Rolling bearings typically include a spacer means, usually called a cage, separator or retainer, which serves to space the rolling elements from each other uniformly around the periphery of the races. For some bearings designed to operate at high values of DN, the cage is guided by having it operate in close proximity to land or shoulder regions on either the inner race or the outer race. There is a close radial clearance, on the order of 0.010 inch, between the cage and the land regions of the guiding race. This design keeps the cage more nearly coaxial with the bearing, which improves the uniformity of spacing of the rolling elements, and also reduces vibration or wobbling of the cage. The bearing races are typically made of steel. Various developments have been undertaken to the bearing races or the roller elements to increase the life of the roller bearings.
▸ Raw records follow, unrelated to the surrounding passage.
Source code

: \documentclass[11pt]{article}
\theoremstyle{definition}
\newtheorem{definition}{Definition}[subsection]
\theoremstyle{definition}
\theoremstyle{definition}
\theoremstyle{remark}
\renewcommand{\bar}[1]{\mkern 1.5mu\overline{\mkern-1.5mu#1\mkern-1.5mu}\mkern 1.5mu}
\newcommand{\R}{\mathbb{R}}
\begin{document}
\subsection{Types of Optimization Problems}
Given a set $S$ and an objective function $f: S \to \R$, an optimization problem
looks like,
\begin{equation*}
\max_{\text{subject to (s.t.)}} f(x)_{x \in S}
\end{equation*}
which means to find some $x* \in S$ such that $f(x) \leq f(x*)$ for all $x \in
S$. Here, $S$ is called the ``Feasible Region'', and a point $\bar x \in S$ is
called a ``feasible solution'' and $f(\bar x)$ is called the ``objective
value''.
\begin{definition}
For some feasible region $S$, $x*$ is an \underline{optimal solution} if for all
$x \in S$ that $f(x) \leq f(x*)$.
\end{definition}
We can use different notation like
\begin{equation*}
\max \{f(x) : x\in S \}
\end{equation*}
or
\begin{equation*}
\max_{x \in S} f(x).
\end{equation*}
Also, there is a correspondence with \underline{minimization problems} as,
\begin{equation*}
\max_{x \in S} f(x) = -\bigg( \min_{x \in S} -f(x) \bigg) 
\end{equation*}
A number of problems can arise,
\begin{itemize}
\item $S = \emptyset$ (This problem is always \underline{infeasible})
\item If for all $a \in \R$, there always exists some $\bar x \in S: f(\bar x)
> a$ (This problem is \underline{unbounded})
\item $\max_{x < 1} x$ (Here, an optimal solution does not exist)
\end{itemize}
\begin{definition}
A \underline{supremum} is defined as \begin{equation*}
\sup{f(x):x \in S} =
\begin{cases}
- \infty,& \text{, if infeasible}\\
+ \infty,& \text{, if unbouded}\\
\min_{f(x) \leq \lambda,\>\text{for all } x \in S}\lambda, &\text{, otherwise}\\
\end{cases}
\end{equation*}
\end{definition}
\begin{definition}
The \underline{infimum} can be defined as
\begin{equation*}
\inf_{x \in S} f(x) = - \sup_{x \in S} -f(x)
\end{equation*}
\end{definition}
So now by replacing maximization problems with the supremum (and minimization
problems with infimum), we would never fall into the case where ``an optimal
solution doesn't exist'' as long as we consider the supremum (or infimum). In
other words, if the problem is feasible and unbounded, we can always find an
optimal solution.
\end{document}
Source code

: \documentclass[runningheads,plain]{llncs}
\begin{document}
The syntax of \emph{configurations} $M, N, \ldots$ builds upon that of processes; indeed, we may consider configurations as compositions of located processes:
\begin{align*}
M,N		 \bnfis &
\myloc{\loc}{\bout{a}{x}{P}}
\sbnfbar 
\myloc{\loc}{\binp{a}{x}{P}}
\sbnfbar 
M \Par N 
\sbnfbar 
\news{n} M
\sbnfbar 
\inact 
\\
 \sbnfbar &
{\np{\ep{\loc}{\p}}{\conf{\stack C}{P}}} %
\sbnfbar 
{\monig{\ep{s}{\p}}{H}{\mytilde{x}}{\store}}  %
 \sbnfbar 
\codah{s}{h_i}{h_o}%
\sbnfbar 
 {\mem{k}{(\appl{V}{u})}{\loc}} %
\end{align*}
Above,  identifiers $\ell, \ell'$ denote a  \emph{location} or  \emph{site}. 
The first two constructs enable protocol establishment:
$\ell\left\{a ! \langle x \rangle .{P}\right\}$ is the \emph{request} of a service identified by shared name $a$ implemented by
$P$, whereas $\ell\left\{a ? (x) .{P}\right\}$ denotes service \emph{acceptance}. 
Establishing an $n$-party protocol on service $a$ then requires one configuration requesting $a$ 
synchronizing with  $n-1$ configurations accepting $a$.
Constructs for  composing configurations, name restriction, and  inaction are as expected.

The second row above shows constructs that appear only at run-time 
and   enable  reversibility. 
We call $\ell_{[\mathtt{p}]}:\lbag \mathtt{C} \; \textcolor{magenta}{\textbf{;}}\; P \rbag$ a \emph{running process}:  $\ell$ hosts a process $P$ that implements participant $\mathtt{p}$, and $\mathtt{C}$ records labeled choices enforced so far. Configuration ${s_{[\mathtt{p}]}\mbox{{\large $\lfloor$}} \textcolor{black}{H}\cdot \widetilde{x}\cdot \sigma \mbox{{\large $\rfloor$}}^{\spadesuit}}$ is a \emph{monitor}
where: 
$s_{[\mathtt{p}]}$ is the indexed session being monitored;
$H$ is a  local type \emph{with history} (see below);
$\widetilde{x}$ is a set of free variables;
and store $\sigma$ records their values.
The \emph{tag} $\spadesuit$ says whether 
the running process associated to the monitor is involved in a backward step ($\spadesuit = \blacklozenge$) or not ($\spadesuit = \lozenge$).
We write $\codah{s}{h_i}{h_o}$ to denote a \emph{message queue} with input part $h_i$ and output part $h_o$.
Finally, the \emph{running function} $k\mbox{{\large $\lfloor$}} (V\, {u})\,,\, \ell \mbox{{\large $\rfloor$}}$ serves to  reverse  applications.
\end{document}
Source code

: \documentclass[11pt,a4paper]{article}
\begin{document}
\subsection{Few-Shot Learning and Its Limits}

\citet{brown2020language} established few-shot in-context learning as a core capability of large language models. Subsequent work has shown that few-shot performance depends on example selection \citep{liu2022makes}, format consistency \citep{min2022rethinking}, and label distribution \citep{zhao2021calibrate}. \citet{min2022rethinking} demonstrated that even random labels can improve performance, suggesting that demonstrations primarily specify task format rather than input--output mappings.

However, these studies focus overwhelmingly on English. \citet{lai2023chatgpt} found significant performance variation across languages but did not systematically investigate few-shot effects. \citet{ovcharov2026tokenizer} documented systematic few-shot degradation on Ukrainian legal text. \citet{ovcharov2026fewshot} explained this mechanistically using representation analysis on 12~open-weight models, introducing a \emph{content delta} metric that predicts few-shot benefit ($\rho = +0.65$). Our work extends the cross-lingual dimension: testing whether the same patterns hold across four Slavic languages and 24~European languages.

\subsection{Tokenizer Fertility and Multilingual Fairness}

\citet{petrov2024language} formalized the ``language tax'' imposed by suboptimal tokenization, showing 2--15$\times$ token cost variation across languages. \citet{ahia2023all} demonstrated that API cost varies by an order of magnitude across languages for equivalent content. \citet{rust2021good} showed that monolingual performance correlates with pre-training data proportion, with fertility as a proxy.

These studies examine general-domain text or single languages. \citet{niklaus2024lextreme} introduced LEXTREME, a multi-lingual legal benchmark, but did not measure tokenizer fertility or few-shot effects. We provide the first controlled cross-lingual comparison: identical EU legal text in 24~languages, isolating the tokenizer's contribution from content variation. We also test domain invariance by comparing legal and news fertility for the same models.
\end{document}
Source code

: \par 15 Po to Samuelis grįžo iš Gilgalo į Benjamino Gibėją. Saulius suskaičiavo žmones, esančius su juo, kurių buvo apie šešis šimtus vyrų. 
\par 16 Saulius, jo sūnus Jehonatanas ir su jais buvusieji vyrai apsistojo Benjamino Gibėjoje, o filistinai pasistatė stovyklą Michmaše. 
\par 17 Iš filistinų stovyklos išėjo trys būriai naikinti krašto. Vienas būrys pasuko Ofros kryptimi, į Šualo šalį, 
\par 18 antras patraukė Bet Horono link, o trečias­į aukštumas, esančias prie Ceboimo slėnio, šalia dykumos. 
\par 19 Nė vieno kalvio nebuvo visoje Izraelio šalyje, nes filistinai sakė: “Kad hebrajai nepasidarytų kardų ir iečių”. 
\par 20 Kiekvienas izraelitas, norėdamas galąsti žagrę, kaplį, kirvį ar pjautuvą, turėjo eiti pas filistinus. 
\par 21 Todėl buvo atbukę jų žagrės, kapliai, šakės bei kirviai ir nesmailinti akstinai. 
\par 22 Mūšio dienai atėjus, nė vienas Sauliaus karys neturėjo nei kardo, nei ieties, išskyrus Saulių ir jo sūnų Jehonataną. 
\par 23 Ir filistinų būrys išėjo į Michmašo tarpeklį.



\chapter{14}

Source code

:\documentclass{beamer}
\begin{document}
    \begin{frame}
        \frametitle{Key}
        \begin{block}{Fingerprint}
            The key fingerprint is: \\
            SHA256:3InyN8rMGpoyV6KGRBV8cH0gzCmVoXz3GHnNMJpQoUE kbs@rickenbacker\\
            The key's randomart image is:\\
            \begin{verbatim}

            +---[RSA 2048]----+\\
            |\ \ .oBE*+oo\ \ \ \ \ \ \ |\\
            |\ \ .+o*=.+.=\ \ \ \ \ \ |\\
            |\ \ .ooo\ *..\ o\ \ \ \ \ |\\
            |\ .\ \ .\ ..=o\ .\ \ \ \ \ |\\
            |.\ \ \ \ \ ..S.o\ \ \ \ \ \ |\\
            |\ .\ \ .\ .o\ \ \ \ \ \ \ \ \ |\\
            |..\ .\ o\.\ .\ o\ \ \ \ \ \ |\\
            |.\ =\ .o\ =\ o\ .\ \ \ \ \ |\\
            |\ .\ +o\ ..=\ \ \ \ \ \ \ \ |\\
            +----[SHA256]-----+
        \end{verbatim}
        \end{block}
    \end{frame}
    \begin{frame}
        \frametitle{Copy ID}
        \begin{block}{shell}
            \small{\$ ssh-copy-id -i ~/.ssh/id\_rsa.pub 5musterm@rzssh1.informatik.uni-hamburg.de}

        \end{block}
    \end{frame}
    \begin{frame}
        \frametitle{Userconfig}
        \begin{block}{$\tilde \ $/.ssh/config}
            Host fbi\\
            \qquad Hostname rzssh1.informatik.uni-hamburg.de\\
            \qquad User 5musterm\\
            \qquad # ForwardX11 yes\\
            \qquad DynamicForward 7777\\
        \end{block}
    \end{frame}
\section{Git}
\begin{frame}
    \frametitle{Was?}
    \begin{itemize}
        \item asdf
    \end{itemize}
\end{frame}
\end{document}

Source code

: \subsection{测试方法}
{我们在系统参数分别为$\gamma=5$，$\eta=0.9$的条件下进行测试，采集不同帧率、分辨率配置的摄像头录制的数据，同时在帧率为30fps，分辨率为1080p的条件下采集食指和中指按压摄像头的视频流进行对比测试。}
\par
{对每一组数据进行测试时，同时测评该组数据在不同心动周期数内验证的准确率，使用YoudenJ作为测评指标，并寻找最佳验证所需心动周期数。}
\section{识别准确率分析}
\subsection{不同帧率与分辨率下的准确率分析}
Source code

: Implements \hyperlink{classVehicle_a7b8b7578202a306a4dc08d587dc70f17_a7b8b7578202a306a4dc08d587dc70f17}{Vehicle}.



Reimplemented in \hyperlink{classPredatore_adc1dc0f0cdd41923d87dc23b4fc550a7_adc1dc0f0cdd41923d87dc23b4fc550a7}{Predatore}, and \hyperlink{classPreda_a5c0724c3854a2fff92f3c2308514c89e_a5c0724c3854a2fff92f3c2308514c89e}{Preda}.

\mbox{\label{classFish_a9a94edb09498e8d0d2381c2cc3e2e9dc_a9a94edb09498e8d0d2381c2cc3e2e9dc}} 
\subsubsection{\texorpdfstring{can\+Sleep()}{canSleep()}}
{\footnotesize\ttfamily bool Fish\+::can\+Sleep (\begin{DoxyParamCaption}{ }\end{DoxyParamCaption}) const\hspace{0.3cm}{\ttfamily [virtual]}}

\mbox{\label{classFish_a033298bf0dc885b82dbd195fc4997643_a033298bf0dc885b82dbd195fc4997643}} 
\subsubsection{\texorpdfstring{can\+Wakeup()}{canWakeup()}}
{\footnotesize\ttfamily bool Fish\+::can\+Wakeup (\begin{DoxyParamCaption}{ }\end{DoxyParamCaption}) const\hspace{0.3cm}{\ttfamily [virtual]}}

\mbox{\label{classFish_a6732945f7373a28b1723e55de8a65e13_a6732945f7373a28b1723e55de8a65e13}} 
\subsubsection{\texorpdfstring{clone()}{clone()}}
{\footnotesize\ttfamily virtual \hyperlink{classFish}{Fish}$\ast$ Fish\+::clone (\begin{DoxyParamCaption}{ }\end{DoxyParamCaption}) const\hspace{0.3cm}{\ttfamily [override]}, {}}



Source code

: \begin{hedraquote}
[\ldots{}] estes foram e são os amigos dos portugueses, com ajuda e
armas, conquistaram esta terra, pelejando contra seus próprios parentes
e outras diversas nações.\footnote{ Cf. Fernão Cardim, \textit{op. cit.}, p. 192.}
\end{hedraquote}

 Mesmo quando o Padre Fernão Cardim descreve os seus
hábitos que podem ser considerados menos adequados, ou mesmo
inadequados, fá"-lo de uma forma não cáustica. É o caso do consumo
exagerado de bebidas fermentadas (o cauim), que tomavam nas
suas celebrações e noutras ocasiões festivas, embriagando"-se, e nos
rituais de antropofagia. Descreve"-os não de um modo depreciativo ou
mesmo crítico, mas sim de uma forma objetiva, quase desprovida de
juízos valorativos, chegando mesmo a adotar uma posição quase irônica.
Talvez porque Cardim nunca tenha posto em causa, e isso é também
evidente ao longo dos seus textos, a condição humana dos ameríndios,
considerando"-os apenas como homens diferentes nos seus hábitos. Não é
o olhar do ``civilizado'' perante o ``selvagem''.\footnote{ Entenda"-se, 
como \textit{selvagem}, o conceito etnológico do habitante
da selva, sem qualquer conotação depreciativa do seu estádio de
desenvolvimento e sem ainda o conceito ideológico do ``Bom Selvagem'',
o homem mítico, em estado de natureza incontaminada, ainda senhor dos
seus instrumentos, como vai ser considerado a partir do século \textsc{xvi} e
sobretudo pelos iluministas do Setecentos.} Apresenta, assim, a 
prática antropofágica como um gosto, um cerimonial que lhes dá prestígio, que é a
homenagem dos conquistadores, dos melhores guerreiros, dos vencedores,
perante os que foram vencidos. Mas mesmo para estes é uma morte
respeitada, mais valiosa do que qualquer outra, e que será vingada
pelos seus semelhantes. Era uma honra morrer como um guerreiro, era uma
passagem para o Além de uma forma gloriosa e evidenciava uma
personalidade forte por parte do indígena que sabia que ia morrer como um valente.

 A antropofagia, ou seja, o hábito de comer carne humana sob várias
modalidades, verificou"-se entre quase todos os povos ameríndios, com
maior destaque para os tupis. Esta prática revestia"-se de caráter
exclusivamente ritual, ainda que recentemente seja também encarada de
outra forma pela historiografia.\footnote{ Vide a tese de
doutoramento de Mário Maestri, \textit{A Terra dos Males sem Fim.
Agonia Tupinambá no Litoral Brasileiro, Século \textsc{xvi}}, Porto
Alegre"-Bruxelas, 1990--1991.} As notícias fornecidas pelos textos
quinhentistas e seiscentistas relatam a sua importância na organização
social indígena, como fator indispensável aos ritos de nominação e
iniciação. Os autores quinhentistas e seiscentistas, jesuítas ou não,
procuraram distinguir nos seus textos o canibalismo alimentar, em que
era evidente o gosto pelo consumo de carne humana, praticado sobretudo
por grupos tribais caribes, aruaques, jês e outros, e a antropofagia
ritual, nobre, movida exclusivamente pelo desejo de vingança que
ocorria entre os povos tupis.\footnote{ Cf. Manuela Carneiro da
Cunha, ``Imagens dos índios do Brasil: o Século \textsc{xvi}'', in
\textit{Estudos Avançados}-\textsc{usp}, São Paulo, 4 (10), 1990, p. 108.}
A well-known steel used for bearing applications in aircraft engine steels is M50 and its low carbon, high nickel variation M50NiL. The limits of this material have been identified in U.S. Pat. No. 5,560,787 to Takagi. The problem with M50 is that is has low toughness since the material is through hardened. M50NiL, while an improvement, has been identified as having insufficient hot hardness, although it does provide improved core toughness and surface compressive stress region.
Among the developments include the application of hard, wear-resistant coatings, such as, for example, titanium nitride as set forth in U.S. Pat. No. 5,165,804 to Fisher et al., assigned to the assignee of the present invention and incorporated herein by reference. Other additive coatings that have been utilized include coating layers of various wear resistant materials, for example, alternating layers of TiN and NbN. such as set forth in U.S. Pat. No. 5,593,234 to Liston. One of the problems with coatings, even thin, wear resistant coatings such as titanium nitride, such as applied to M50 bearings, is that there is a tendency for such coatings to spall off as the bearing wears. Of course, there is a tendency for the spalling to increase as the coating layer is increased. This spallation occurs over a shorter period of time as the loads are raised and the rotating speeds are increased.
Other developments have included new materials for use in roller bearings. These new materials have been identified as having superior properties over the widely applied M50 and M50NiL steels typically used in aircraft applications. One such steel is identified in U.S. Pat. No. 5,560,787 to Takagi et al., which is touted as superior in toughness and hardness as compared to the M50 steels. This steel also can be carburized or carbonitrided to extend its service life at 400° F. and at high speeds. Another specially developed steel is disclosed in U.S. Pat. No. 4,930,909 to Murakami et al. This medium carbon steel is carburized or carbonitrided to include a case of retained austenite.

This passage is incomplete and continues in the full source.